WORK INSTRUCTION ::
Of the material below, only the lines from the line containing "dva elementa skupa." down to the line containing "je binarna operacija" belong in the answer, written out exactly.

EXCERPTED DATA Start Marker

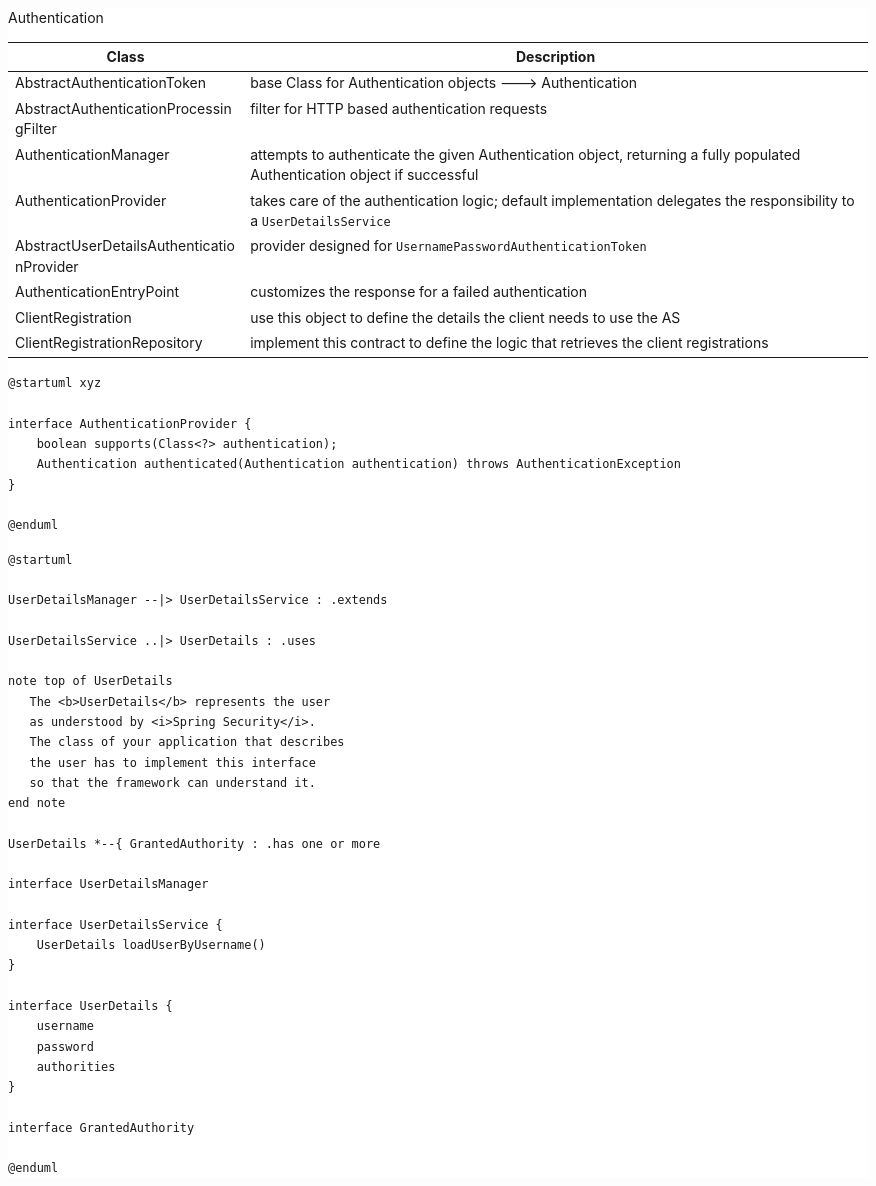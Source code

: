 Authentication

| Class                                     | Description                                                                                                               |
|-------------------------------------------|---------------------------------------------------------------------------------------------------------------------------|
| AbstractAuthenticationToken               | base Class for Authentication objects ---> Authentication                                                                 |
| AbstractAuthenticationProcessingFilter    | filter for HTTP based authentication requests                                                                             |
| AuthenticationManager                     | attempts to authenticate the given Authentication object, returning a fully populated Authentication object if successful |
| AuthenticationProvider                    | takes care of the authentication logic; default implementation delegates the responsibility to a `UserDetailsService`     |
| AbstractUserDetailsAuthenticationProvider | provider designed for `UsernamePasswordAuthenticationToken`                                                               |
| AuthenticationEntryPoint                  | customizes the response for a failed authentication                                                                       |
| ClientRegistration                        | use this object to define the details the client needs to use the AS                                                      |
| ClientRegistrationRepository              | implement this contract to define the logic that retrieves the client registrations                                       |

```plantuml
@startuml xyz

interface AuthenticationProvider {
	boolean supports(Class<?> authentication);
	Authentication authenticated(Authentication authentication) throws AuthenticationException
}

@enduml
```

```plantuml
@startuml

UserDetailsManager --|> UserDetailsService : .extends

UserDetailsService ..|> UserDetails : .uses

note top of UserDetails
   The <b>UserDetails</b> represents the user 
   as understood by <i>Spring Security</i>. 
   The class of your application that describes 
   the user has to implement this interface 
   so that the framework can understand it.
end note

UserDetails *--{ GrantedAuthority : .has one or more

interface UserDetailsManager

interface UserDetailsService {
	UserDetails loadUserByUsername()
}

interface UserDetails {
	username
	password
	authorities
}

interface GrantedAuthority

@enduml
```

EXCERPTED DATA End Marker
EXCERPTED DATA Start Marker

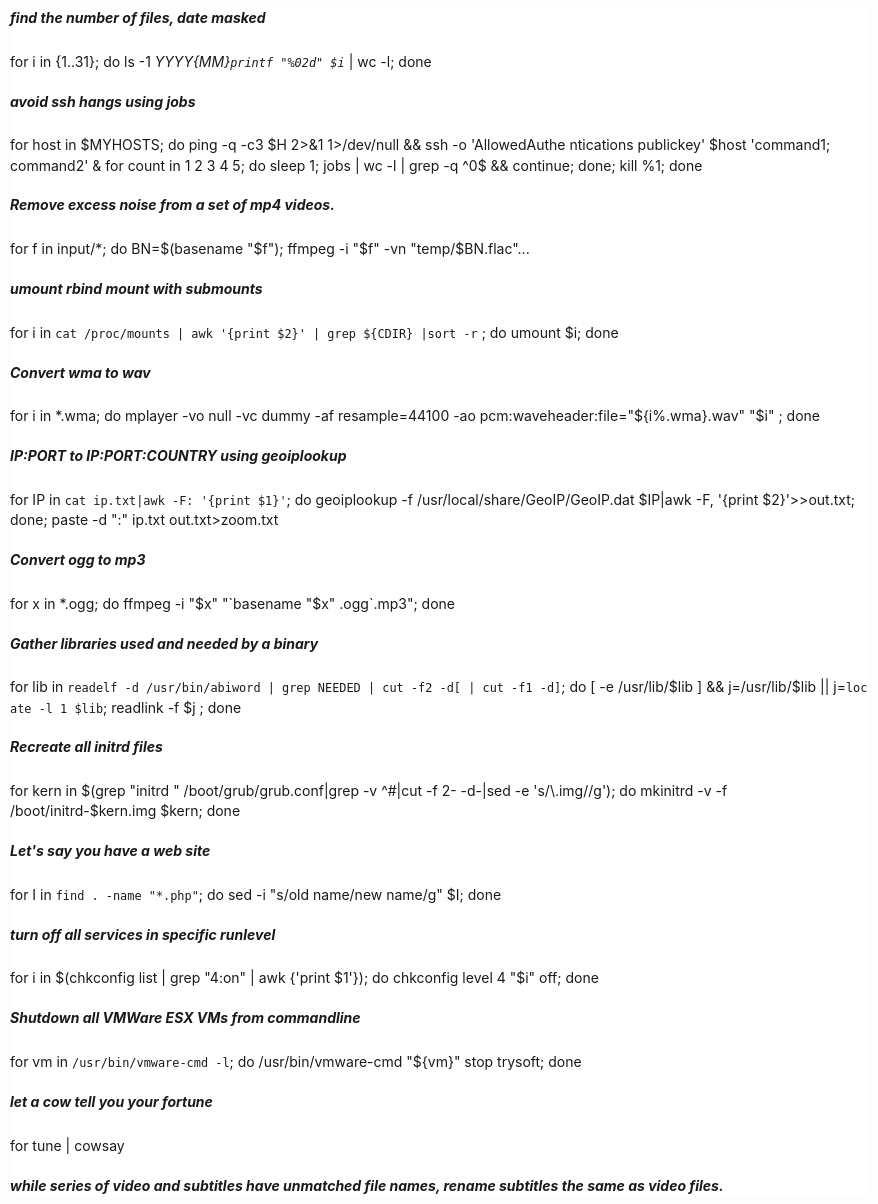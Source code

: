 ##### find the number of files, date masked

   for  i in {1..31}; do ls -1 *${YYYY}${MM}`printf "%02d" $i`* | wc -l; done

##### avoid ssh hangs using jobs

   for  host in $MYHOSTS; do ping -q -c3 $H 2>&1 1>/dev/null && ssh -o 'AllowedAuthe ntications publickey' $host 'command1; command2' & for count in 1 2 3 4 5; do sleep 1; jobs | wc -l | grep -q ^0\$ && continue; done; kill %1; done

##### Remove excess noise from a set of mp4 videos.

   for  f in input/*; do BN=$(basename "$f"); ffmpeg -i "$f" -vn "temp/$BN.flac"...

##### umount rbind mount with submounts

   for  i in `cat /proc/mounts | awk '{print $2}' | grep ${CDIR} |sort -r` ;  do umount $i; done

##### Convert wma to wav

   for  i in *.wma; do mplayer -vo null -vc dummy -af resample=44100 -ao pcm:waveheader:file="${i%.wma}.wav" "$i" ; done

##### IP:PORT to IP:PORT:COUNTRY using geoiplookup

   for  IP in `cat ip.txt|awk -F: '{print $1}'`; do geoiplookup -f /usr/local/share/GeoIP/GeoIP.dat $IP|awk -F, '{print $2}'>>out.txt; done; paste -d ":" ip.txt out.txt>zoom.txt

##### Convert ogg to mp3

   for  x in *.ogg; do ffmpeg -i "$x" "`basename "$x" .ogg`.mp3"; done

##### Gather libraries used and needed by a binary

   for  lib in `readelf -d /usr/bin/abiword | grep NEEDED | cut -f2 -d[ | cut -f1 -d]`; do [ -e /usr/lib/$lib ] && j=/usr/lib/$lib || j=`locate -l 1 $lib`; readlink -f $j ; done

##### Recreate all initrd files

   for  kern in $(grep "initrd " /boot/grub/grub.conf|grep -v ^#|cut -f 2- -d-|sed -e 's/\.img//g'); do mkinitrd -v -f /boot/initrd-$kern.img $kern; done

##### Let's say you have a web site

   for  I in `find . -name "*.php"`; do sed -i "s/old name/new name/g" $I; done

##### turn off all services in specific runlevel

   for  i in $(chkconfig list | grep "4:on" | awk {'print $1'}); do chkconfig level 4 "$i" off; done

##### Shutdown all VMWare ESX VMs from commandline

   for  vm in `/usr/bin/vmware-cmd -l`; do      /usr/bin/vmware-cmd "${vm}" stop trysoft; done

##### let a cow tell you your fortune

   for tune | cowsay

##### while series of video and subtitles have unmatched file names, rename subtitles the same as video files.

EXCERPTED DATA End Marker
EXCERPTED DATA Start Marker

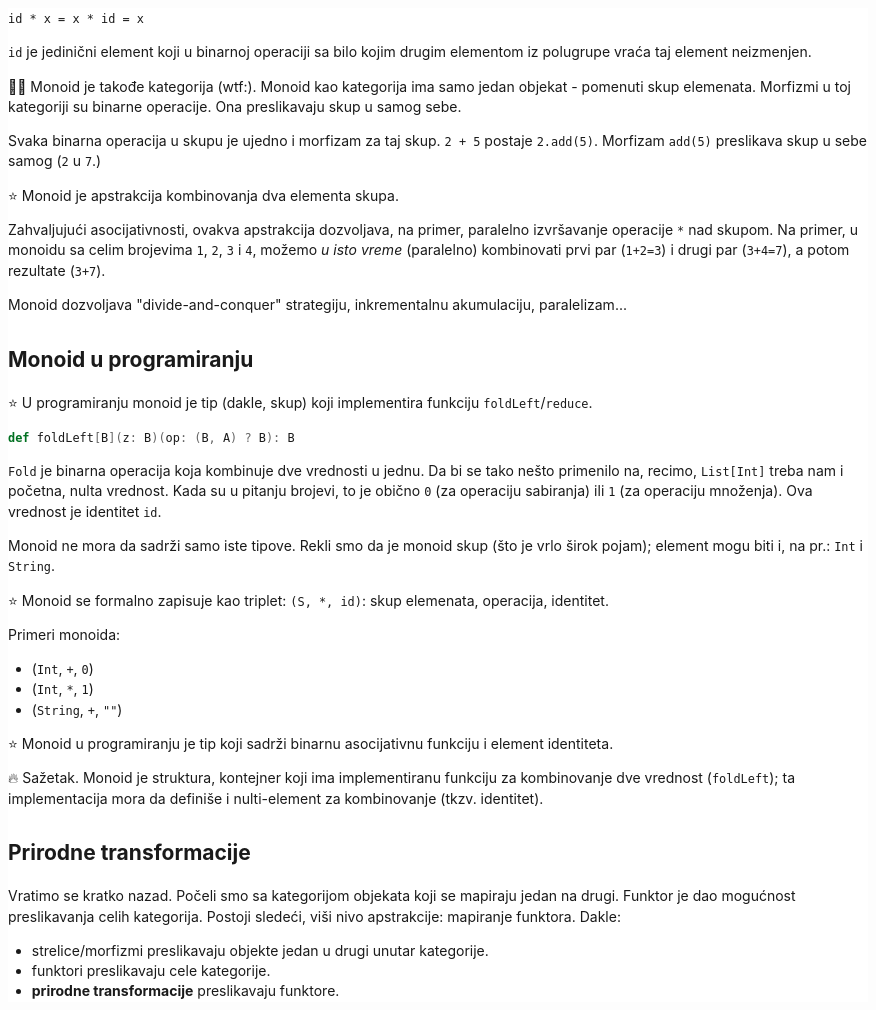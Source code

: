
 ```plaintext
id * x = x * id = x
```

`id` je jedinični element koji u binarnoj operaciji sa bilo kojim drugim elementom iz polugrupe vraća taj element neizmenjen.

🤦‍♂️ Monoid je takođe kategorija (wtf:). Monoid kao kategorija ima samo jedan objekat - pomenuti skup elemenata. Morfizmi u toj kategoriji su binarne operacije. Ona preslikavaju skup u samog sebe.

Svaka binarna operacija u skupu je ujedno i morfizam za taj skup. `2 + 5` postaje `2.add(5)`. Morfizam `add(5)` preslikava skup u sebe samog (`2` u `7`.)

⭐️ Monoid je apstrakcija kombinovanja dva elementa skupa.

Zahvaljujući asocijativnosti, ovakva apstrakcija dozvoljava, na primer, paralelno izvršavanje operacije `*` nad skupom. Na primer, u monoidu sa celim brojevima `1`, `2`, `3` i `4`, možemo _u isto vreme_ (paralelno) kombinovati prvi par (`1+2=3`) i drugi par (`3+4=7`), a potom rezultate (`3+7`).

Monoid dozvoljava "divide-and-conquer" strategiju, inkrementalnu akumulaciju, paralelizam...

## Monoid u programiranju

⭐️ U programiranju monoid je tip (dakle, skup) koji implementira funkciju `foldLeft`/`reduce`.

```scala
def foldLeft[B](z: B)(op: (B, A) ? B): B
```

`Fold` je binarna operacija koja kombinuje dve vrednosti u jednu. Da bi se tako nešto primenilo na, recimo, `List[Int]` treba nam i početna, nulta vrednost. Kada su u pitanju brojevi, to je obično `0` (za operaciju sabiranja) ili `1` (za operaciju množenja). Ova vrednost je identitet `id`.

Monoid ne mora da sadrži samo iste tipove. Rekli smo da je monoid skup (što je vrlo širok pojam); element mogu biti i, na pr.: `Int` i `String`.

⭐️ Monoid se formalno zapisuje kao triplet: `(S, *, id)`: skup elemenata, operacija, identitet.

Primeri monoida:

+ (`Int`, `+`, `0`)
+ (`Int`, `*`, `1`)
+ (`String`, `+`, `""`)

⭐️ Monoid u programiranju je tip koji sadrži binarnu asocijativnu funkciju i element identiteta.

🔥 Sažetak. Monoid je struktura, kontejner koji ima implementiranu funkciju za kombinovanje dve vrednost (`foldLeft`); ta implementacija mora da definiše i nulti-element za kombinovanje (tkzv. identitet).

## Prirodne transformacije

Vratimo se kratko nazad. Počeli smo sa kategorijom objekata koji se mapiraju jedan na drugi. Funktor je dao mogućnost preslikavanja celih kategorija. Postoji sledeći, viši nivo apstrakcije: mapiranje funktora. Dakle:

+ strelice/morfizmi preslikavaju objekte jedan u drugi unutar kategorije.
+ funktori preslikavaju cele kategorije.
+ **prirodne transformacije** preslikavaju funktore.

EXCERPTED DATA End Marker

OUTPUT OF THE TASK ::
⭐️ Monoid je apstrakcija kombinovanja dva elementa skupa.

Zahvaljujući asocijativnosti, ovakva apstrakcija dozvoljava, na primer, paralelno izvršavanje operacije `*` nad skupom. Na primer, u monoidu sa celim brojevima `1`, `2`, `3` i `4`, možemo _u isto vreme_ (paralelno) kombinovati prvi par (`1+2=3`) i drugi par (`3+4=7`), a potom rezultate (`3+7`).

Monoid dozvoljava "divide-and-conquer" strategiju, inkrementalnu akumulaciju, paralelizam...

## Monoid u programiranju

⭐️ U programiranju monoid je tip (dakle, skup) koji implementira funkciju `foldLeft`/`reduce`.

```scala
def foldLeft[B](z: B)(op: (B, A) ? B): B
```

`Fold` je binarna operacija koja kombinuje dve vrednosti u jednu. Da bi se tako nešto primenilo na, recimo, `List[Int]` treba nam i početna, nulta vrednost. Kada su u pitanju brojevi, to je obično `0` (za operaciju sabiranja) ili `1` (za operaciju množenja). Ova vrednost je identitet `id`.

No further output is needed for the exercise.